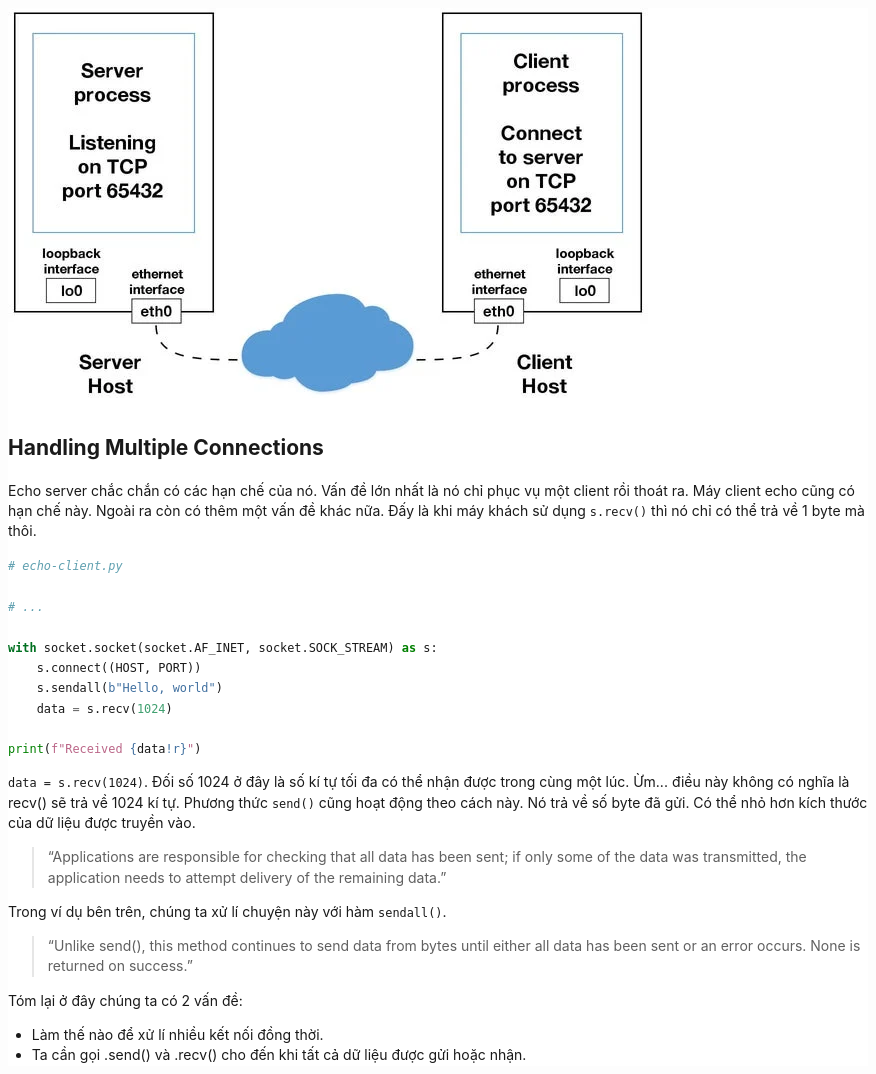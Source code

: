 ![Alt text](image-2.png)

## Handling Multiple Connections
Echo server chắc chắn có các hạn chế của nó. Vấn đề lớn nhất là nó chỉ phục vụ một client rồi thoát ra. Máy client echo cũng có hạn chế này. Ngoài ra còn có thêm một vấn đề khác nữa. Đấy là khi máy khách sử dụng `s.recv()` thì nó chỉ có thể trả về 1 byte mà thôi.
```py
# echo-client.py

# ...

with socket.socket(socket.AF_INET, socket.SOCK_STREAM) as s:
    s.connect((HOST, PORT))
    s.sendall(b"Hello, world")
    data = s.recv(1024)

print(f"Received {data!r}")
```
`data = s.recv(1024)`. Đối số 1024 ở đây là số kí tự tối đa có thể nhận được trong cùng một lúc. 
Ừm... điều này không có nghĩa là recv() sẽ trả về 1024 kí tự.
Phương thức `send()` cũng hoạt động theo cách này. Nó trả về số byte đã gửi. Có thể nhỏ hơn kích thước của dữ liệu được truyền vào.
> “Applications are responsible for checking that all data has been sent; if only some of the data was transmitted, the application needs to attempt delivery of the remaining data.”

Trong ví dụ bên trên, chúng ta xử lí chuyện này với hàm `sendall()`.
> “Unlike send(), this method continues to send data from bytes until either all data has been sent or an error occurs. None is returned on success.”

Tóm lại ở đây chúng ta có 2 vấn đề:
- Làm thế nào để xử lí nhiều kết nối đồng thời.
- Ta cần gọi .send() và .recv() cho đến khi tất cả dữ liệu được gửi hoặc nhận.
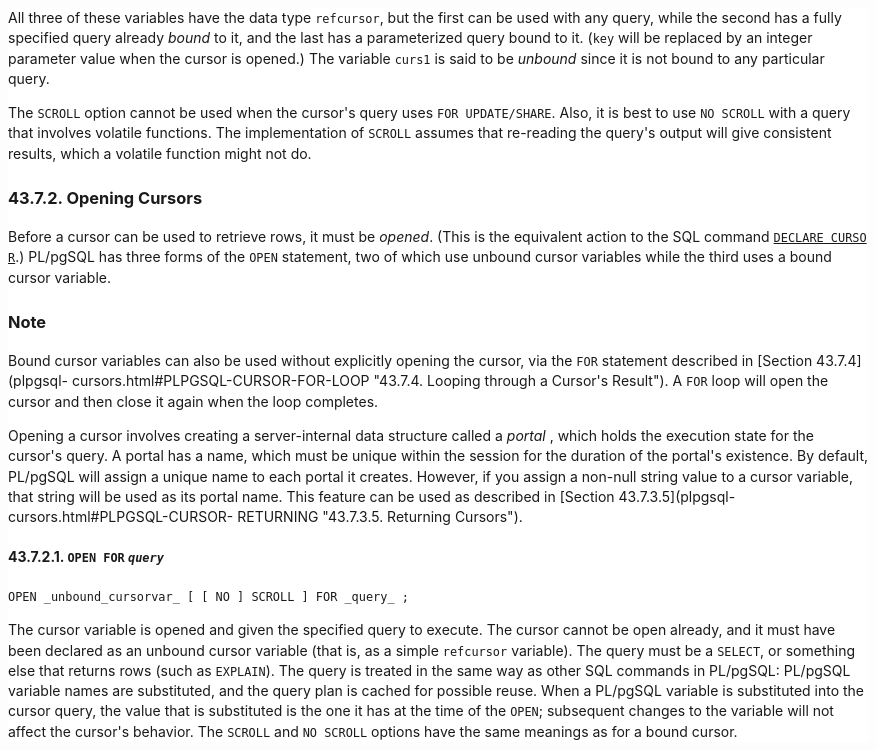 
All three of these variables have the data type `refcursor`, but the first can
be used with any query, while the second has a fully specified query already
_bound_ to it, and the last has a parameterized query bound to it. (`key` will
be replaced by an integer parameter value when the cursor is opened.) The
variable `curs1` is said to be _unbound_ since it is not bound to any
particular query.

The `SCROLL` option cannot be used when the cursor's query uses `FOR
UPDATE/SHARE`. Also, it is best to use `NO SCROLL` with a query that involves
volatile functions. The implementation of `SCROLL` assumes that re-reading the
query's output will give consistent results, which a volatile function might
not do.

### 43.7.2. Opening Cursors #

Before a cursor can be used to retrieve rows, it must be _opened_. (This is
the equivalent action to the SQL command [`DECLARE CURSOR`](sql-declare.html
"DECLARE").) PL/pgSQL has three forms of the `OPEN` statement, two of which
use unbound cursor variables while the third uses a bound cursor variable.

### Note

Bound cursor variables can also be used without explicitly opening the cursor,
via the `FOR` statement described in [Section 43.7.4](plpgsql-
cursors.html#PLPGSQL-CURSOR-FOR-LOOP "43.7.4. Looping through a Cursor's
Result"). A `FOR` loop will open the cursor and then close it again when the
loop completes.

Opening a cursor involves creating a server-internal data structure called a
_portal_ , which holds the execution state for the cursor's query. A portal
has a name, which must be unique within the session for the duration of the
portal's existence. By default, PL/pgSQL will assign a unique name to each
portal it creates. However, if you assign a non-null string value to a cursor
variable, that string will be used as its portal name. This feature can be
used as described in [Section 43.7.3.5](plpgsql-cursors.html#PLPGSQL-CURSOR-
RETURNING "43.7.3.5. Returning Cursors").

#### 43.7.2.1. `OPEN FOR` _`query`_ #

    
    
    OPEN _unbound_cursorvar_ [ [ NO ] SCROLL ] FOR _query_ ;
    

The cursor variable is opened and given the specified query to execute. The
cursor cannot be open already, and it must have been declared as an unbound
cursor variable (that is, as a simple `refcursor` variable). The query must be
a `SELECT`, or something else that returns rows (such as `EXPLAIN`). The query
is treated in the same way as other SQL commands in PL/pgSQL: PL/pgSQL
variable names are substituted, and the query plan is cached for possible
reuse. When a PL/pgSQL variable is substituted into the cursor query, the
value that is substituted is the one it has at the time of the `OPEN`;
subsequent changes to the variable will not affect the cursor's behavior. The
`SCROLL` and `NO SCROLL` options have the same meanings as for a bound cursor.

What needs to be done:
Copy all lines in the listing above where the string "already" appears.

Exercise solution:
be used with any query, while the second has a fully specified query already
cursor cannot be open already, and it must have been declared as an unbound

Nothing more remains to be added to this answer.